One of the organizations that have relied on money from the Agency for International Development is Golos, one of two groups that played a key role in documenting the election fraud that inspired the protests. It stands to reason that it is easier to find private funding for street demonstrations that are immediate and visible than for long-term projects that involve sociological research and statistical analysis — which describes what Golos did. If the organization is unable to find funding to fill in the void left by the A.I.D.’s departure, this will not make the protest movement less numerous — but it will make it less informed.

The recent backlash against democracy assistance in Russia, Egypt and elsewhere “should prompt Americans to craft new strategies, rather than leading to a retreat,” writes Brian Katulis.

It is necessary to “adapt to the complexities of 21st-century geopolitics rather than using methods better suited for previous waves of democratic transitions,” says Katulis, a senior fellow at the Center for American Progress, a Washington-based center-left think-tank.

“The U.S. government’s overlapping bureaucracies working on democracy, governance and human rights are often too slow in response to fast moving transitions — and their efforts are sometimes not synchronized with the other parts of the U.S. government, including the Pentagon,” he argues:

U.S. diplomats and other government officials also need to eventually get out of the business of direct funding of these efforts and focus on what they do best — diplomacy. ….[T]he very visible direct U.S. funding of Egyptian civil society organizations created a nationalist backlash there this year — leading to court trials and unhinged conspiracy theories accusing civil society activists of being spies trying to undermine Egypt. To avoid this, it would be more effective to channel support through multilateral organizations and groups like the National Endowment for Democracy instead of direct U.S. government funding.

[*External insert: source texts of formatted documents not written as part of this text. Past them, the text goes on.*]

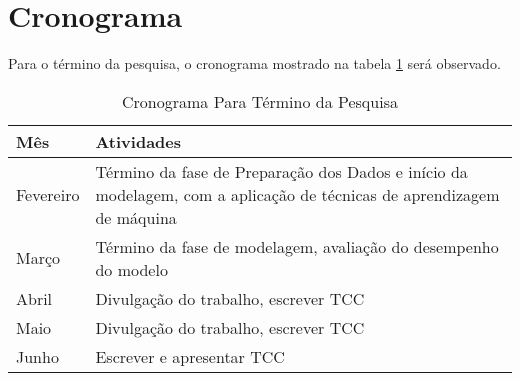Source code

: \section{Cronograma}
Para o término da pesquisa, o cronograma mostrado na tabela \ref{cronograma} será
observado.
\begin{table}[htb]
\begin{center}
    \begin{tabular}[c]{| p{5cm} | p{10cm} |}
    \hline
    \textbf{Mês} & \textbf{Atividades} \\
    \hline
    Fevereiro & Término da fase de Preparação dos Dados e início da modelagem, com a
    aplicação de técnicas de aprendizagem de máquina \\
    \hline
    Março & Término da fase de modelagem, avaliação do desempenho do modelo\\
    \hline
    Abril & Divulgação do trabalho, escrever TCC \\
    \hline
    Maio & Divulgação do trabalho, escrever TCC \\
    \hline
    Junho & Escrever e apresentar TCC \\
    \hline
\end{tabular}
\end{center}
\caption{Cronograma Para Término da Pesquisa}
\label{cronograma}
\end{table}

Finally, nongovernmental organizations need to step up their efforts to garner private donors and build stronger collaborative efforts with partners in these countries. These people-to-people networks can serve as shock absorbers during rocky periods of relations between governments. RTWT

USAID’s spending on democracy and governance programs in Russia increased from 41 percent of its budget in 2004 to 72 percent in 2007, even though there is “scant evidence that this promotes a viable civil society,” writes Nicolai N. Petro, a professor of political science at the University of Rhode Island.

“Analysts have observed that the typical N.G.O. rarely survives beyond the initial grant period, and throughout Eastern Europe and the former Soviet republics, direct foreign assistance had led to weaker ties between civic institutions and society and greater dependence on foreign support,” he argues:

In 2006 the Russian government moved to change this dynamic. That year it held the first national grant competition for N.G.O. projects and distributed $15 million. By 2011 more than $350 million annually was being disbursed for N.G.O. projects in fields as varied as the environment, historical and cultural preservation, welfare assistance, and human rights. This amount now dwarfs total U.S. government assistance to Russia.

Criticism that the Kremlin is primarily motivated to establish tame, regime-friendly GONGOs is “off the mark,” Petro asserts:

In a careful review of N.G.O. studies, Debra Javeline and Sarah Lindemann-Komarova show that there is little evidence of co-optation by the government — even anti-government N.G.O.s, like the Moscow Helsinki Group and the Committee of Soldier’s Mothers, can receive funding. They also found little substance to claims that the government limits what recipients can do with the money or that new legislation has intensified difficulties for N.G.O.s. Indeed, only 2.9 percent of N.G.O. leaders say that pressure from the government is the primary problem for their organization.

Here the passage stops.